スピーカーケーブルの抵抗値だけではない!素材・構造を徹底解説

違いがよくわからないので適当に買ってしまいがち、あるいは太ければもっと音が出ると思って選びがちななのがスピーカーケーブルです。確かに太ければそれだけ抵抗値は減って音の出力は上がりますが、どんな音質を重視するかによって、ただ抵抗値を下げればいいという事にはならない、という点から、素材や構造にもこだわったスピーカー選びを教えます!

スピーカーケーブル素材の違い

出典:keylargo.viccom.co.jp

一般的には銅や銀を素材にしていますが、純度や製造法による違いで何種類かに分かれます。その種類によって、音声信号を伝送する上での抵抗値に影響する「結晶粒界」(不純物結晶数)に違いが出るのですが、その違いの代表的な例をいくつか紹介しましょう。
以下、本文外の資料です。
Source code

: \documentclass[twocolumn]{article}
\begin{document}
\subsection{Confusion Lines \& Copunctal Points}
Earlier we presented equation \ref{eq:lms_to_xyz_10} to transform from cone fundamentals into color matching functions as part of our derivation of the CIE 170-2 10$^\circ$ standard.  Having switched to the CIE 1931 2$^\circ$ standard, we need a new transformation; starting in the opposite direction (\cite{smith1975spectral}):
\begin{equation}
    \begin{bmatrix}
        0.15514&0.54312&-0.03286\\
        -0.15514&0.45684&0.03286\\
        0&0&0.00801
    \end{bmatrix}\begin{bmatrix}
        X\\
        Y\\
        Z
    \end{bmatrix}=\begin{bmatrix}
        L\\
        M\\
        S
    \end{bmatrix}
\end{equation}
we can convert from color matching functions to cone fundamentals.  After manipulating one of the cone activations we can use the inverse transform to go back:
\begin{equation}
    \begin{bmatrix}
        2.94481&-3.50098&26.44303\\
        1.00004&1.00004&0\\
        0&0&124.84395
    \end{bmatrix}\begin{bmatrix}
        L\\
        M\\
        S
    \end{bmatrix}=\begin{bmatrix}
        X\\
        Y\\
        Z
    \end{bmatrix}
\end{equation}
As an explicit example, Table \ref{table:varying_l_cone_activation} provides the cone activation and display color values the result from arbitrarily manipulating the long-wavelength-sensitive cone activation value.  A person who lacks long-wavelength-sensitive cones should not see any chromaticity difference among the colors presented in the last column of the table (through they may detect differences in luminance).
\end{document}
スピーカーケーブルの素材の違いで、抵抗値の変化による音質の違いがローエンドモデルとハイエンドモデルではかなり出ますので、スピーカーケーブル選びの参考になればと思います。

タフピッチ銅(TPC)

略して「TPC」とも言われるタフピッチ銅ですが、スピーカーケーブルとしてはもっとも一般的な銅線で、非常に安価な事から多くのオーディオ機器で使われています。安価なオーディオや、値段だけで選んだスピーカーケーブルの大半がこのTPCを使っていますので、皆さんが使っているスピーカーケーブルの素材もこれではないでしょうか。純度は約99.5%で、結晶粒界は1mあたり150,000程度です。

無酸素銅(OFC)

こちらも略して「OFC」と呼ばれ、TPCに含まれた不純物、特に酸素を除去する事で、99.995%の純度を実現し、結晶粒界は1mあたり50,000と少なくなっています。TPCよりも切れがよく高解像度の音質を持っており、少し高めのケーブルで使われる事が多いです。

直線結晶無酸素銅(LC-OFC)

「LC-OFC」こと「直線結晶無酸素銅」は「線形結晶無酸素銅」とも言われ、OFCの銅の結晶を大きく、線方向に拡大したものです。純度は99.995%とOFCと変わりありませんが、1mあたりの結晶粒界は20と極めて少なく、ダイナミックで立ち上がりの鋭い音質を出す事ができます。

単結晶状高純度無酸素銅(PC-OCC)

「PC-OCC」と呼ばれ、信号伝送方向の結晶粒界を理論的にゼロにするため、銅の結晶を連続的に成長させた、画期的な素材です。純度も99.996%と高く、1mあたりの結晶粒界も1~2個とほぼゼロなため抵抗値が少なく、量感が豊かで、LC-OFCよりも明らかに高解像度が音を出す能力に優れています。